Take every line of the material below that includes the string "equivalent" and copy it out.

┌────────

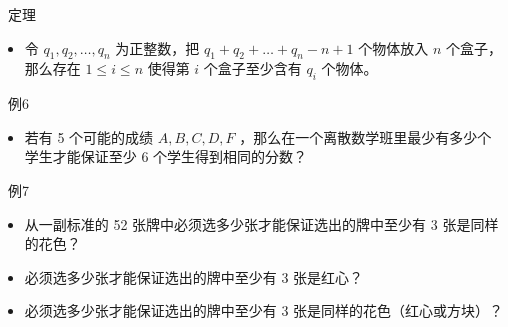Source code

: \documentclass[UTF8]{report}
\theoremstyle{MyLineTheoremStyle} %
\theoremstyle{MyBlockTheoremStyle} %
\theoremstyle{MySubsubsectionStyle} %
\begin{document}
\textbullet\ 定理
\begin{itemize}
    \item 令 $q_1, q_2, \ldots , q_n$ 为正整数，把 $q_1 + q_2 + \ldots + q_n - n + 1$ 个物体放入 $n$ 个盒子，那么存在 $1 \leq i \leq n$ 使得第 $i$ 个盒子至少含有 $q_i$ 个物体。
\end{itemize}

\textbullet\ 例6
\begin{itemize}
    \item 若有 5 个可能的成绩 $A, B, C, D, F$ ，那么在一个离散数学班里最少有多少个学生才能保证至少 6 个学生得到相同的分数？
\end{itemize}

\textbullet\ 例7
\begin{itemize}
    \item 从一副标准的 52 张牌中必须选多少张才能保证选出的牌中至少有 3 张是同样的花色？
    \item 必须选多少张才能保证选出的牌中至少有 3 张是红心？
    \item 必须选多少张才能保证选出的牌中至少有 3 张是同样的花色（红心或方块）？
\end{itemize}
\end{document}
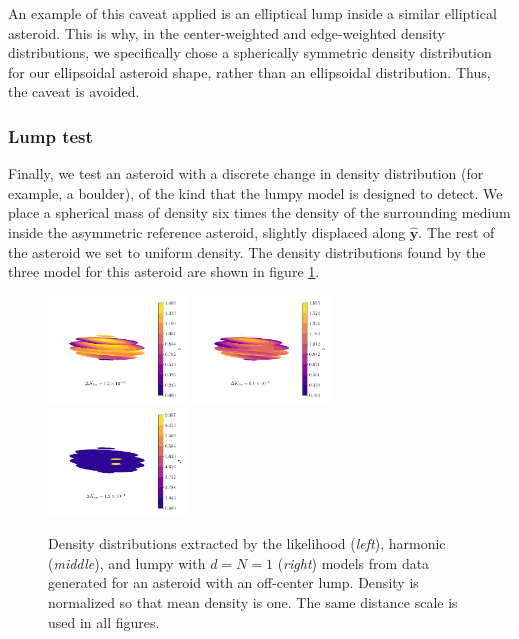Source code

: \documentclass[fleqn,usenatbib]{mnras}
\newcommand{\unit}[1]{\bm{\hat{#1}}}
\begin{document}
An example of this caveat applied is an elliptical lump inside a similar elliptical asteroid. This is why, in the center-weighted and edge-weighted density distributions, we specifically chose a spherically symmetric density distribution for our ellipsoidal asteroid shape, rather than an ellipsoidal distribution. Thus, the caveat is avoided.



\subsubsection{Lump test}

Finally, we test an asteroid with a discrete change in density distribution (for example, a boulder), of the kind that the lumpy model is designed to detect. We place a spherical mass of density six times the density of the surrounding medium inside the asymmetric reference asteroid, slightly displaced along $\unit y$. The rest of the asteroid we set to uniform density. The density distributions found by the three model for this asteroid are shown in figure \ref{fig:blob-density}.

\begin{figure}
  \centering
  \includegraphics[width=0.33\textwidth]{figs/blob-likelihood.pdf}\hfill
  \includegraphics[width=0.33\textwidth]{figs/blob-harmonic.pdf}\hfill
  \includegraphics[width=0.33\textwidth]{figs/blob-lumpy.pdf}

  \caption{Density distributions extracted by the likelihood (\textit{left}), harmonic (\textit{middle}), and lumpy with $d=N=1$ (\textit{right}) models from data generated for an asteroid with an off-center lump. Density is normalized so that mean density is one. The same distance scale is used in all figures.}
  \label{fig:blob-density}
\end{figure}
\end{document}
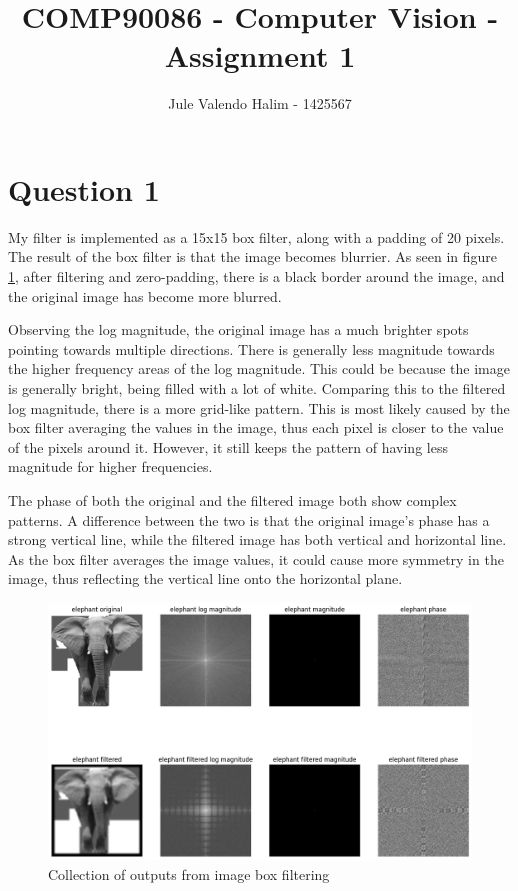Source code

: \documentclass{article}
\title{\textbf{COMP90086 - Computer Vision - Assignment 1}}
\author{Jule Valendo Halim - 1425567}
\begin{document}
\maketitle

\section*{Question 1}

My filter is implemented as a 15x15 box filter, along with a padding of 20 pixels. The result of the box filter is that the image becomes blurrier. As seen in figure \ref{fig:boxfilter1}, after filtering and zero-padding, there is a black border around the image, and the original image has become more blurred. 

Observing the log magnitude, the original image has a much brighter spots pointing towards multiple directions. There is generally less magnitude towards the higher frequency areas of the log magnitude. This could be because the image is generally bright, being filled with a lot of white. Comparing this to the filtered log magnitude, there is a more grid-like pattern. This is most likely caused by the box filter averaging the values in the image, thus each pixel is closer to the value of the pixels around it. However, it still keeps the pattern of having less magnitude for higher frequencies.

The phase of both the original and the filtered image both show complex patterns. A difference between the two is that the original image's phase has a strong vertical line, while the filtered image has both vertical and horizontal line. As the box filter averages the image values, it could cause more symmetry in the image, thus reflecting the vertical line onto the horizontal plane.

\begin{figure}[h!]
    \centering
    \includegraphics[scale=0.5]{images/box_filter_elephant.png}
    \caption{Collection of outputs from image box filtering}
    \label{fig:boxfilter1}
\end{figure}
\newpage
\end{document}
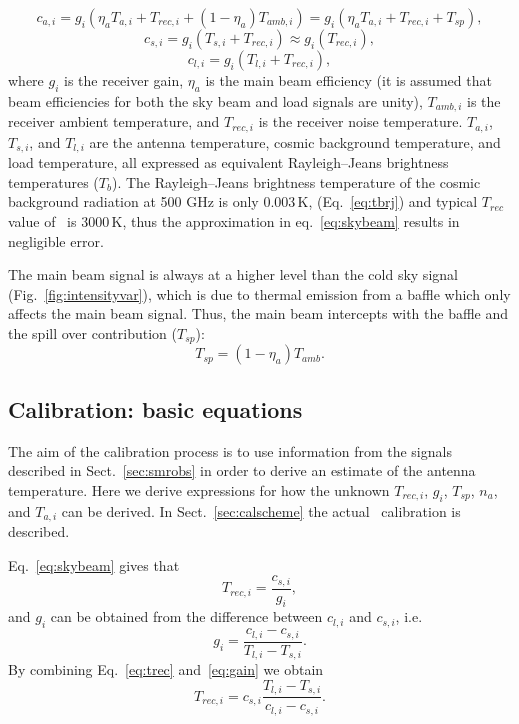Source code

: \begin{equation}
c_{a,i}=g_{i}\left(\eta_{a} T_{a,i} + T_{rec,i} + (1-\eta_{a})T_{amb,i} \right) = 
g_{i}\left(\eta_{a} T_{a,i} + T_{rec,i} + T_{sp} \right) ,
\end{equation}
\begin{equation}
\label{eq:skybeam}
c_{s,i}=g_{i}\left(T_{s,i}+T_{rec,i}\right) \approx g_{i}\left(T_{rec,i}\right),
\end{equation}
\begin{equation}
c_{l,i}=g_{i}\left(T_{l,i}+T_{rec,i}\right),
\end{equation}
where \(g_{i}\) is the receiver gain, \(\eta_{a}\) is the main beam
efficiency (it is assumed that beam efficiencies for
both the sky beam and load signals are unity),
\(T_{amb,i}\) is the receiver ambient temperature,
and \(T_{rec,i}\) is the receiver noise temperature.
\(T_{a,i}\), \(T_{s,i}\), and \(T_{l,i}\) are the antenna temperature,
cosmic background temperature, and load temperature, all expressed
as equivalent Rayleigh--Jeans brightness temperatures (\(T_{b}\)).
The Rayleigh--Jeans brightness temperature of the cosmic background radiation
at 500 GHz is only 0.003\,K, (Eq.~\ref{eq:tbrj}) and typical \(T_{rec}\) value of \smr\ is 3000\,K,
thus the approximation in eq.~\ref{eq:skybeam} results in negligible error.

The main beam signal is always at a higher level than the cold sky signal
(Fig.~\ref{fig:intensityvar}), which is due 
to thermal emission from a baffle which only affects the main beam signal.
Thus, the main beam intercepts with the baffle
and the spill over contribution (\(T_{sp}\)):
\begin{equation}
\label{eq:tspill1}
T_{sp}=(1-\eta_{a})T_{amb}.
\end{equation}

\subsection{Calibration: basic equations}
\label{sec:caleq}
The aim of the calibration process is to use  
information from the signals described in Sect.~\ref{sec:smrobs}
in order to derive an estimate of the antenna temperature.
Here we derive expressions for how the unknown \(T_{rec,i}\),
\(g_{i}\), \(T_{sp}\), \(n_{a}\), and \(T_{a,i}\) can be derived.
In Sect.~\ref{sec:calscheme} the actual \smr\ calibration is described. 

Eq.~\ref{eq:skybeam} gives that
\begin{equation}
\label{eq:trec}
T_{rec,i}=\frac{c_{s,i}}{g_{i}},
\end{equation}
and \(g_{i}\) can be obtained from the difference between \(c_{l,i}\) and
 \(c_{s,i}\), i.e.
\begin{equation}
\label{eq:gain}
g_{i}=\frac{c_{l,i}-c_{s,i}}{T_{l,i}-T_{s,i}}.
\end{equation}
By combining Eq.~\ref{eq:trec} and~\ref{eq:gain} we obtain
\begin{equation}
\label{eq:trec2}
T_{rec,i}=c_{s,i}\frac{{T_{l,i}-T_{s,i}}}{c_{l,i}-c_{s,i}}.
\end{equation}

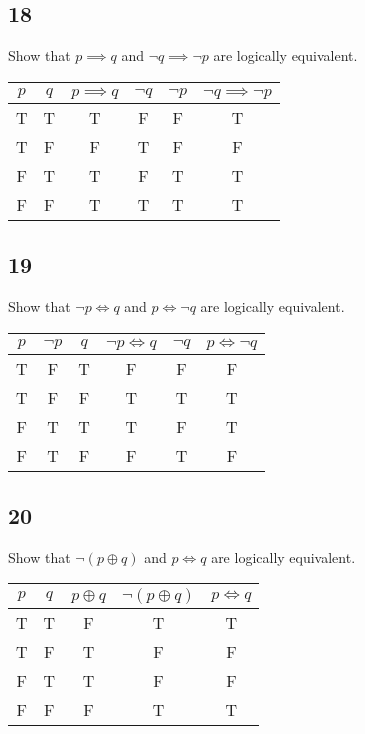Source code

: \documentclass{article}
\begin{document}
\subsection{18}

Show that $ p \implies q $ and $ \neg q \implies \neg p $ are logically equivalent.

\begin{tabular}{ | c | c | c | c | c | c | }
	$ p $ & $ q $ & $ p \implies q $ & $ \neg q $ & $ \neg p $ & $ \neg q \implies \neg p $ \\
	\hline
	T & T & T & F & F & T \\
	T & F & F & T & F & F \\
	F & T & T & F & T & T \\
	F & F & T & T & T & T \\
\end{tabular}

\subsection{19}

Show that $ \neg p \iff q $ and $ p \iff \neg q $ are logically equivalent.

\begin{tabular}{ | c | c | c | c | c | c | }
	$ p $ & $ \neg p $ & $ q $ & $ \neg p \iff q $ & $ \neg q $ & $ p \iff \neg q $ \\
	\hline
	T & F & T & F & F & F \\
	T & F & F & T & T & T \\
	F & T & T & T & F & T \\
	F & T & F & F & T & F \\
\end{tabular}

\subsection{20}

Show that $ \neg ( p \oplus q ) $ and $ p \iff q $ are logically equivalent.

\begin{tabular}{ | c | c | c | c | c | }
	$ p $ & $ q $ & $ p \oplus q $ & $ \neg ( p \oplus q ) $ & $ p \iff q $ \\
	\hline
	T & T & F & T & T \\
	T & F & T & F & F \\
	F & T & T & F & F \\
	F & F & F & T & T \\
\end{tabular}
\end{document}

└────────

# Answer to this exercise
as equivalent Rayleigh--Jeans brightness temperatures (\(T_{b}\)).
Show that $ p \implies q $ and $ \neg q \implies \neg p $ are logically equivalent.
Show that $ \neg p \iff q $ and $ p \iff \neg q $ are logically equivalent.
Show that $ \neg ( p \oplus q ) $ and $ p \iff q $ are logically equivalent.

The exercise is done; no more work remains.